We’re now four weeks into our series of homilies about the Holy Mass, focusing on some vital aspects of our most important activity as Catholic Christians. We’ve talked about Holy Mass as the holy sacrifice of Christ on the Cross made present for us here. We spoke about Mass as the perfect act of worshipping God, what we’re really here to do. We talked about the Eucharistic Prayer as the holiest moment of this holiest of all human activities. Today we’ll talk about Holy Communion.
It may seem strange that it’s taken us a month of homilies to get to this point, to talk about receiving the Body and Blood of Christ in Holy Communion. But there’s a lesson there. Even apart from receiving communion, Mass is already the most sublime, important, and spiritually fulfilling reality we could ever experience. Mass was worth talking about “on its own,” as it were, for three weeks. Holy Mass is not just a machine for the production of Holy Communion. It’s not just 45 boring minutes you have to sit through to get that special wafer. Mass is our opportunity to worship God, and it’s our point of access to the salvation that God is offering us. And it’s that, before we receive Holy Communion, or even if we don’t receive Holy Communion, for whatever reason. That’s why it’s such a good thing to be at Mass, even if we don’t receive for some reason. Or if we do receive, to remember that even before that extraordinary privilege, we were already receiving something truly incredible, simply by being at Mass.
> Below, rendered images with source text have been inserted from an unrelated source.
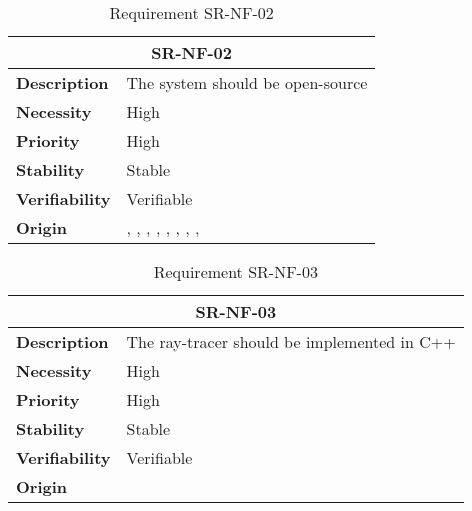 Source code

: \begin{table}[H]
    \centering
    \begin{tabular}{l p{10cm}}
        \toprule
        \multicolumn{2}{c}{SR-NF-02} \\
        \toprule
        \textbf{Description}        & The system should be open-source \\
        \textbf{Necessity}          &  High \\
        \textbf{Priority}           &  High \\
        \textbf{Stability}          &  Stable \\
        \textbf{Verifiability}      & Verifiable \\
        \textbf{Origin}             &  \textit{\nameref{tab:ur-re-02}}, \textit{\nameref{tab:ur-ca-03}}, \textit{\nameref{tab:ur-ca-05}}, \textit{\nameref{tab:ur-ca-06}}, \textit{\nameref{tab:ur-ca-07}}, \textit{\nameref{tab:ur-ca-08}}, \textit{\nameref{tab:ur-ca-10}}, \textit{\nameref{tab:ur-ca-12}}, \textit{\nameref{tab:ur-ca-13}} \\
    \end{tabular}
    \caption{Requirement SR-NF-02}
    \label{tab:sr-nf-02}
\end{table}

\begin{table}[H]
    \centering
    \begin{tabular}{l p{10cm}}
        \toprule
        \multicolumn{2}{c}{SR-NF-03} \\
        \toprule
        \textbf{Description}        & The ray-tracer should be implemented in C++ \\
        \textbf{Necessity}          &  High \\
        \textbf{Priority}           &  High \\
        \textbf{Stability}          &  Stable \\
        \textbf{Verifiability}      & Verifiable \\
        \textbf{Origin}             &  \textit{\nameref{tab:ur-re-01}} \\
    \end{tabular}
    \caption{Requirement SR-NF-03}
    \label{tab:sr-nf-03}
\end{table}

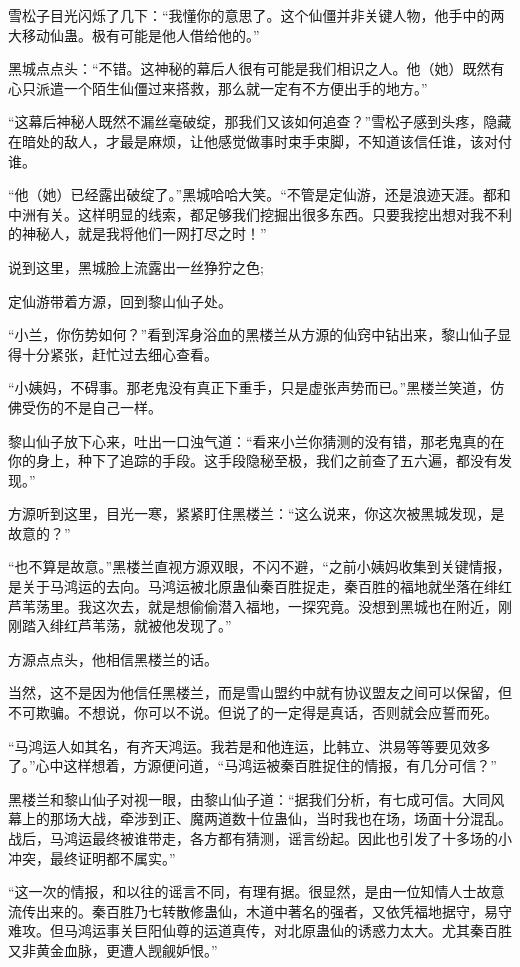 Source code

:\begin{this_body}
雪松子目光闪烁了几下：“我懂你的意思了。这个仙僵并非关键人物，他手中的两大移动仙蛊。极有可能是他人借给他的。”

黑城点点头：“不错。这神秘的幕后人很有可能是我们相识之人。他（她）既然有心只派遣一个陌生仙僵过来搭救，那么就一定有不方便出手的地方。”

“这幕后神秘人既然不漏丝毫破绽，那我们又该如何追查？”雪松子感到头疼，隐藏在暗处的敌人，才最是麻烦，让他感觉做事时束手束脚，不知道该信任谁，该对付谁。

“他（她）已经露出破绽了。”黑城哈哈大笑。“不管是定仙游，还是浪迹天涯。都和中洲有关。这样明显的线索，都足够我们挖掘出很多东西。只要我挖出想对我不利的神秘人，就是我将他们一网打尽之时！”

说到这里，黑城脸上流露出一丝狰狞之色;

定仙游带着方源，回到黎山仙子处。

“小兰，你伤势如何？”看到浑身浴血的黑楼兰从方源的仙窍中钻出来，黎山仙子显得十分紧张，赶忙过去细心查看。

“小姨妈，不碍事。那老鬼没有真正下重手，只是虚张声势而已。”黑楼兰笑道，仿佛受伤的不是自己一样。

黎山仙子放下心来，吐出一口浊气道：“看来小兰你猜测的没有错，那老鬼真的在你的身上，种下了追踪的手段。这手段隐秘至极，我们之前查了五六遍，都没有发现。”

方源听到这里，目光一寒，紧紧盯住黑楼兰：“这么说来，你这次被黑城发现，是故意的？”

“也不算是故意。”黑楼兰直视方源双眼，不闪不避，“之前小姨妈收集到关键情报，是关于马鸿运的去向。马鸿运被北原蛊仙秦百胜捉走，秦百胜的福地就坐落在绯红芦苇荡里。我这次去，就是想偷偷潜入福地，一探究竟。没想到黑城也在附近，刚刚踏入绯红芦苇荡，就被他发现了。”

方源点点头，他相信黑楼兰的话。

当然，这不是因为他信任黑楼兰，而是雪山盟约中就有协议盟友之间可以保留，但不可欺骗。不想说，你可以不说。但说了的一定得是真话，否则就会应誓而死。

“马鸿运人如其名，有齐天鸿运。我若是和他连运，比韩立、洪易等等要见效多了。”心中这样想着，方源便问道，“马鸿运被秦百胜捉住的情报，有几分可信？”

黑楼兰和黎山仙子对视一眼，由黎山仙子道：“据我们分析，有七成可信。大同风幕上的那场大战，牵涉到正、魔两道数十位蛊仙，当时我也在场，场面十分混乱。战后，马鸿运最终被谁带走，各方都有猜测，谣言纷起。因此也引发了十多场的小冲突，最终证明都不属实。”

“这一次的情报，和以往的谣言不同，有理有据。很显然，是由一位知情人士故意流传出来的。秦百胜乃七转散修蛊仙，木道中著名的强者，又依凭福地据守，易守难攻。但马鸿运事关巨阳仙尊的运道真传，对北原蛊仙的诱惑力太大。尤其秦百胜又非黄金血脉，更遭人觊觎妒恨。”


\end{this_body}
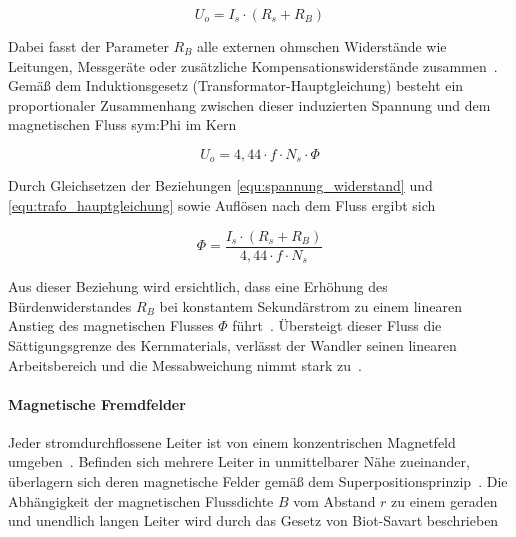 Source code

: \begin{equation}
    U_o = I_s \cdot (R_s + R_B)
    \label{equ:spannung_widerstand}
\end{equation}

Dabei fasst der Parameter $R_B$ alle externen ohmschen Widerstände wie Leitungen, Messgeräte oder zusätzliche Kompensationswiderstände zusammen~\cite[S.~65]{book-Technologie_Messwandler-Minkner}.
Gemäß dem Induktionsgesetz (Transformator-Hauptgleichung) besteht ein proportionaler Zusammenhang zwischen dieser induzierten Spannung und dem magnetischen Fluss \gls{sym:Phi} im Kern~\cite[S.~67]{book-Technologie_Messwandler-Minkner}

\begin{equation}
    U_o = 4,44 \cdot f \cdot N_s \cdot \Phi
    \label{equ:trafo_hauptgleichung}
\end{equation}

Durch Gleichsetzen der Beziehungen \eqref{equ:spannung_widerstand} und \eqref{equ:trafo_hauptgleichung} sowie Auflösen nach dem Fluss ergibt sich

\begin{equation}
    \Phi = \frac{I_s \cdot (R_s + R_B)}{4,44 \cdot f \cdot N_s}
    \label{eq:fluss_buerde}
\end{equation}

Aus dieser Beziehung wird ersichtlich, dass eine Erhöhung des Bürdenwiderstandes $R_B$ bei konstantem Sekundärstrom zu einem linearen Anstieg des magnetischen Flusses $\Phi$ führt~\cite[S.~67]{book-Technologie_Messwandler-Minkner}.
Übersteigt dieser Fluss die Sättigungsgrenze des Kernmaterials, verlässt der Wandler seinen linearen Arbeitsbereich und die Messabweichung nimmt stark zu~\cite[S.~73]{book-Technologie_Messwandler-Minkner}.


\paragraph{Magnetische Fremdfelder}
\label{sec:theorie_fremdfelder}

Jeder stromdurchflossene Leiter ist von einem konzentrischen Magnetfeld umgeben~\cite[S.~343]{book-Kuepfmueller_Theo_ETechnik-Mathis}.
Befinden sich mehrere Leiter in unmittelbarer Nähe zueinander, überlagern sich deren magnetische Felder gemäß dem Superpositionsprinzip~\cite[Kap.~4.5.4]{book-Physik_Ingenieure-Hering}.
Die Abhängigkeit der magnetischen Flussdichte $B$ vom Abstand $r$ zu einem geraden und unendlich langen Leiter wird durch das Gesetz von Biot-Savart beschrieben~\cite[S.~333]{book-Kuepfmueller_Theo_ETechnik-Mathis}

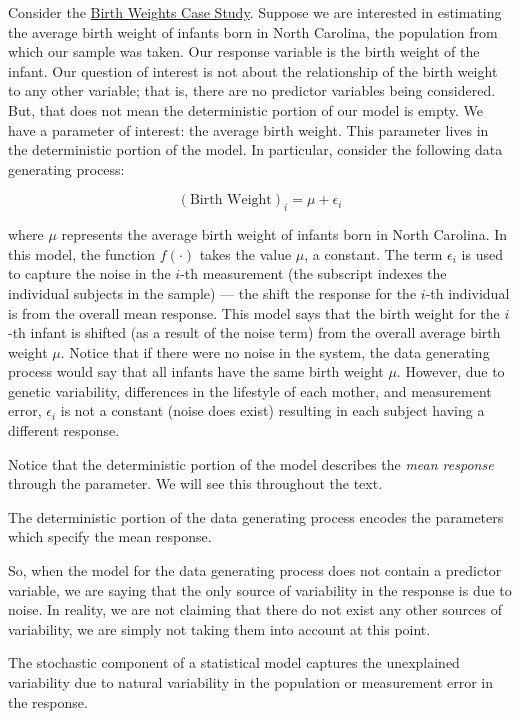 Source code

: \documentclass[]{book}
\theoremstyle{plain}
\theoremstyle{mydefn}
\theoremstyle{myexmpl}
\theoremstyle{remark}
\let\BeginKnitrBlock\begin \let\EndKnitrBlock\end
\let\BeginKnitrBlock\begin \let\EndKnitrBlock\end
\begin{document}
Consider the \protect\hyperlink{CaseBabies}{Birth Weights Case Study}.
Suppose we are interested in estimating the average birth weight of
infants born in North Carolina, the population from which our sample was
taken. Our response variable is the birth weight of the infant. Our
question of interest is not about the relationship of the birth weight
to any other variable; that is, there are no predictor variables being
considered. But, that does not mean the deterministic portion of our
model is empty. We have a parameter of interest: the average birth
weight. This parameter lives in the deterministic portion of the model.
In particular, consider the following data generating process:

\[(\text{Birth Weight})_i = \mu + \epsilon_i\]

where \(\mu\) represents the average birth weight of infants born in
North Carolina. In this model, the function \(f(\cdot)\) takes the value
\(\mu\), a constant. The term \(\epsilon_i\) is used to capture the
noise in the \(i\)-th measurement (the subscript indexes the individual
subjects in the sample) --- the shift the response for the \(i\)-th
individual is from the overall mean response. This model says that the
birth weight for the \(i\)-th infant is shifted (as a result of the
noise term) from the overall average birth weight \(\mu\). Notice that
if there were no noise in the system, the data generating process would
say that all infants have the same birth weight \(\mu\). However, due to
genetic variability, differences in the lifestyle of each mother, and
measurement error, \(\epsilon_i\) is not a constant (noise does exist)
resulting in each subject having a different response.

Notice that the deterministic portion of the model describes the
\emph{mean response} through the parameter. We will see this throughout
the text.

\BeginKnitrBlock{rmdtip}
The deterministic portion of the data generating process encodes the
parameters which specify the mean response.
\EndKnitrBlock{rmdtip}

So, when the model for the data generating process does not contain a
predictor variable, we are saying that the only source of variability in
the response is due to noise. In reality, we are not claiming that there
do not exist any other sources of variability, we are simply not taking
them into account at this point.

\BeginKnitrBlock{rmdkeyidea}
The stochastic component of a statistical model captures the unexplained
variability due to natural variability in the population or measurement
error in the response.
\EndKnitrBlock{rmdkeyidea}
\end{document}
It’s important to remember that the Church actually only requires us to receive Communion once a year. But she obliges to attend Holy Mass every Sunday and Holy Day of Obligation. That’s worth thinking about. We have to go Mass every Sunday and Holyday, but we only have to receive Communion once a year. It’s because, as I’ve said before, we’re not here as consumers. Of an experience, or even of the Blessed Sacrament. We’re here as faithful people who know we need to worship God, and who want to unite our prayers and sacrifices to Christ’s perfect prayer of sacrifice. We have to do that every week to keep our lives and priorities in order. Receiving Holy Communion is something more. It’s an incredible, mind-blowing thing. Or at least, it should be for us. Even though we only have to do it once a year, we certainly should try to receive Holy Communion as often as we possibly can, if possible whenever we’re at Mass. But we can’t ever forget what an incredible, earth-shattering thing it is, that Almighty God permits us to do. Fight the urge to just blow through the line. Our Lord allows us to consume, to welcome into our very bodies, his Sacred Body and Blood. It’s not bread and wine any more, at all, in any way, other than appearance. It’s his Body and it’s his Blood. Sacrificed for us. And he allows us, in Holy Communion, not just to be present to the sacrifice, not just to worship the sacrifice, but to ingest the sacrifice. To ingest the sacrifice. We shouldn’t do that lightly. That old saying, “You are what you eat,” is perfectly true for the Blessed Sacrament. And this is the most powerful food in the world. What we do when we receive Christ’s sacrificed and glorified Body and Blood, is: we’re saying, I want to be transformed by this sacrifice. I want to be transformed into this sacrifice: you are what you eat! I want sacrificial love to be who I am, in my body and in my mind and in my soul. This is serious business. It’s dangerous: it’s dangerous to receive Holy Communion. It’s dangerous to our pride, dangerous to our comfort zones, dangerous to our selfishness, dangerous to all our little false gods that we cling to for comfort.
If this is just some pleasant community meal ceremony, honestly, if I were you, I wouldn’t waste my time: sleep in and play golf; go to the Titans game. But if it’s this: then it’s the most important thing in the world. Why would I ever deprive myself of it. Holy Communion is so beautiful: even after the glorious gift that Mass already is, and should grow to be in our hearts, God does something unthinkably more magnificent. He gives us himself. His Sacred Body, His Most Precious Blood. Broken and poured out for us. He invites us to digest his sacrifice, and be nourished by it; be comforted by it; be transformed by it. In the beautiful words of St. Thomas Aquinas, it is a most sacred banquet, in which Christ is received, the memory of his Passion is renewed, the mind is filled with grace, and a pledge of future glory is given to us. We should participate in this sacred banquet as often as we can. But we should know what we’re doing. We should be in awe of it. There’s a reason the Blessed Sacrament is worshipped: reverence given only to God. Because the Blessed Sacrament is the true Body and true Blood of Our Lord Jesus Christ. And we can welcome him within ourselves. We fall down in adoration, in awe, and in humility. Filled with hope and with peace at this great sacrament of love.